══ Data for processing
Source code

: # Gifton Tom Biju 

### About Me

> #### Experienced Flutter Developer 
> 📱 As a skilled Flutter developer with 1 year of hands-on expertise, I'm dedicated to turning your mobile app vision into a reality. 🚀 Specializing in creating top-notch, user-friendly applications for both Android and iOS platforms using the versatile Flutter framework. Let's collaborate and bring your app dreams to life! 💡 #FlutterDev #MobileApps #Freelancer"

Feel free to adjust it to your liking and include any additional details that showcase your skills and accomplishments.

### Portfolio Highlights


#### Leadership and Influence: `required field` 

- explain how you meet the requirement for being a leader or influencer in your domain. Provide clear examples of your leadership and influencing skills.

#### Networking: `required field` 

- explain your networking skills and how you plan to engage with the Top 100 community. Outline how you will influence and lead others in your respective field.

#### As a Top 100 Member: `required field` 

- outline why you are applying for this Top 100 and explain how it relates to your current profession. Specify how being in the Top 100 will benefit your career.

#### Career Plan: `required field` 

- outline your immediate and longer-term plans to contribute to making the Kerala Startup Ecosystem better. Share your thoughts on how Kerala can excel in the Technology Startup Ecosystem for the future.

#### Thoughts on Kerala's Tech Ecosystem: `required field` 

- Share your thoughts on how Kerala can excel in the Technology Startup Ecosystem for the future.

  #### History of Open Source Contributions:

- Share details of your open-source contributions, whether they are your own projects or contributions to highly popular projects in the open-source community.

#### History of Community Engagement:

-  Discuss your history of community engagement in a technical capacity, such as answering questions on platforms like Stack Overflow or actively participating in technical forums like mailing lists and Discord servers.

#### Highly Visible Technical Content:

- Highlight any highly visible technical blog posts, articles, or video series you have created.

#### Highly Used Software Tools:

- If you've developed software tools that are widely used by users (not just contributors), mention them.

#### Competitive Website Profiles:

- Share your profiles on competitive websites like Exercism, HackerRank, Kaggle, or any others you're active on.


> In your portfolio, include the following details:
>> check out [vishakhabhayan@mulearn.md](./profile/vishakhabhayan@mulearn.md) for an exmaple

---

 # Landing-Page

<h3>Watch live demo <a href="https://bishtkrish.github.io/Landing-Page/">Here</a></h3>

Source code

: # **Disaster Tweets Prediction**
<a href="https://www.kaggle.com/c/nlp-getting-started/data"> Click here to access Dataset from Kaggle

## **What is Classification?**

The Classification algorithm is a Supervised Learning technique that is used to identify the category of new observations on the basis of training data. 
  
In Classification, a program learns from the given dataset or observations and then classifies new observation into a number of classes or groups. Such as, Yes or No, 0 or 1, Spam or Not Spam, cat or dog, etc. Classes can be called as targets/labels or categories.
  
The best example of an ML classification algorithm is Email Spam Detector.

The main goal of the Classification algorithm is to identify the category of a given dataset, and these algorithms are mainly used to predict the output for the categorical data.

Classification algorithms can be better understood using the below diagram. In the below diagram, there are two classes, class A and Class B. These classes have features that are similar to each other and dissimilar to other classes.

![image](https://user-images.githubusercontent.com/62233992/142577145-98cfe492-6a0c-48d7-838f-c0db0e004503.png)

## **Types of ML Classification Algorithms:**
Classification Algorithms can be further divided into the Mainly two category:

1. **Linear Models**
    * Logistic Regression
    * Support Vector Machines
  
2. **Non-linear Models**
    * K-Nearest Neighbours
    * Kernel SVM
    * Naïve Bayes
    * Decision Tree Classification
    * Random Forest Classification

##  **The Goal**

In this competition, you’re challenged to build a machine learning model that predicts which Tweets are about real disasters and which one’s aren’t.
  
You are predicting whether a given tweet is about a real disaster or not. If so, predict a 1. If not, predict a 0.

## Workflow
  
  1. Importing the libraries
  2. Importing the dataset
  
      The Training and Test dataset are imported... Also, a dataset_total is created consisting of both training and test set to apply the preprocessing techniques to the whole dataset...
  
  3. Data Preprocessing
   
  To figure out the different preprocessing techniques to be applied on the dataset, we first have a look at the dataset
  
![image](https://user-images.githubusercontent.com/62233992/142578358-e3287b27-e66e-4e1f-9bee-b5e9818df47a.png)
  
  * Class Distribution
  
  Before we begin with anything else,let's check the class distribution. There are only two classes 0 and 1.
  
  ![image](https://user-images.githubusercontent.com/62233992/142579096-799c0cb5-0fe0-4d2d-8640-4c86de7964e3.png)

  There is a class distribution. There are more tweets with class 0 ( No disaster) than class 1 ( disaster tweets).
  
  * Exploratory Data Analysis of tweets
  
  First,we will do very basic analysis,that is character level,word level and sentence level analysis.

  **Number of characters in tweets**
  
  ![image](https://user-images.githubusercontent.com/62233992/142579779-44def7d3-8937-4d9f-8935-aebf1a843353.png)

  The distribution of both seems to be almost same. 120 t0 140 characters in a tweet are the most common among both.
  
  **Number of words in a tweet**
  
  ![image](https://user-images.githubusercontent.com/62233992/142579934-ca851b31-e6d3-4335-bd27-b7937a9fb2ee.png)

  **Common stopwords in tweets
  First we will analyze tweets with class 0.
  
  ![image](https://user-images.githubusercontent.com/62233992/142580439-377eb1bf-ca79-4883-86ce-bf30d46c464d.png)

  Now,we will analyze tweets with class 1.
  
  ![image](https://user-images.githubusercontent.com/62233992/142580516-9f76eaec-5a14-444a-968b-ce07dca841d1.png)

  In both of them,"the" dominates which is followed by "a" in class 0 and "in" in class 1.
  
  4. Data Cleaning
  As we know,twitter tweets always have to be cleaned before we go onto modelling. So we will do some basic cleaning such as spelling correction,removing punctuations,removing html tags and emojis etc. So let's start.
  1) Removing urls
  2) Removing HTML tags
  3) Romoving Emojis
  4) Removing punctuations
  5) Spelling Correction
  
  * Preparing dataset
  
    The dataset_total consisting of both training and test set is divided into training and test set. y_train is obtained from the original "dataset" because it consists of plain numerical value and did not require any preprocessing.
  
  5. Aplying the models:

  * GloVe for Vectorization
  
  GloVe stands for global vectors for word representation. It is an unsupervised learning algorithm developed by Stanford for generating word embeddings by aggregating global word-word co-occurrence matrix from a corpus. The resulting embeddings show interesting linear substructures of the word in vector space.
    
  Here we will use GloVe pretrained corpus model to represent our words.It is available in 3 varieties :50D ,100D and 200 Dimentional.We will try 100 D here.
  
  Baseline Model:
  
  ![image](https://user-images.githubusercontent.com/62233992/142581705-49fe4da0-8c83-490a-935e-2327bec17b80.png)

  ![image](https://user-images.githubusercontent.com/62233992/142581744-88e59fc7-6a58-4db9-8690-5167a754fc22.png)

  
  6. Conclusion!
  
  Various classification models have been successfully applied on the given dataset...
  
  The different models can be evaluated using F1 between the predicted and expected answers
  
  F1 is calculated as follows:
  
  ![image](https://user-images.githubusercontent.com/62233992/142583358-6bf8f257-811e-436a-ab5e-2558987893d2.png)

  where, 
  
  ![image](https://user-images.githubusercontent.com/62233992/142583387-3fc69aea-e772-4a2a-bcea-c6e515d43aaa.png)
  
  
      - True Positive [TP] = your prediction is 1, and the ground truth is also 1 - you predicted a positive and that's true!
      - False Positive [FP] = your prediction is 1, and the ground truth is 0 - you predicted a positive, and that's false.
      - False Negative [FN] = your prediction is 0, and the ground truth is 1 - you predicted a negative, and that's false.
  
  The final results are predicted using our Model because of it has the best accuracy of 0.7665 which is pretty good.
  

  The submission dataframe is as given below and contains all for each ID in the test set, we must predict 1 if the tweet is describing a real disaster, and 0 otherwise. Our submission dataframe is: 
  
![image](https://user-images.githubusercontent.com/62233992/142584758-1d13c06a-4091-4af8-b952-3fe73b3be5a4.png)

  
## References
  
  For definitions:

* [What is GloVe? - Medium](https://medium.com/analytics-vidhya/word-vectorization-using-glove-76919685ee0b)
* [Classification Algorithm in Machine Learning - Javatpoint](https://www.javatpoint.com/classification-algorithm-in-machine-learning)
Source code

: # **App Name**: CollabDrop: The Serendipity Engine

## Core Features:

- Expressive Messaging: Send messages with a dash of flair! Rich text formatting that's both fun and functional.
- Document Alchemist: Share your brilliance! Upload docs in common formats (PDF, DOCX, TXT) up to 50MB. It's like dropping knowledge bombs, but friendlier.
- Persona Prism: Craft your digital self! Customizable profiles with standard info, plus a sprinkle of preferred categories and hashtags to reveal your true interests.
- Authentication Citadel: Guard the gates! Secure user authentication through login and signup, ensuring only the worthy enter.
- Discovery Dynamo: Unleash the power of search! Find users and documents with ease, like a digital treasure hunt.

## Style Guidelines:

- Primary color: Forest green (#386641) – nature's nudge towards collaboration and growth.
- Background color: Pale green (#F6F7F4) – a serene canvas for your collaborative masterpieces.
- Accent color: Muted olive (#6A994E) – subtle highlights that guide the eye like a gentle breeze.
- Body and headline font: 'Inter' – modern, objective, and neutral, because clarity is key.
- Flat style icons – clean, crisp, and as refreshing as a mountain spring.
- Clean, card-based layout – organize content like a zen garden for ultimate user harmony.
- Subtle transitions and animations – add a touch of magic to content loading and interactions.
════
**Requirement:** If a line in the records above holds the string "which", copy it out.

**Task response:**
In this competition, you’re challenged to build a machine learning model that predicts which Tweets are about real disasters and which one’s aren’t.
  In both of them,"the" dominates which is followed by "a" in class 0 and "in" in class 1.
  The final results are predicted using our Model because of it has the best accuracy of 0.7665 which is pretty good.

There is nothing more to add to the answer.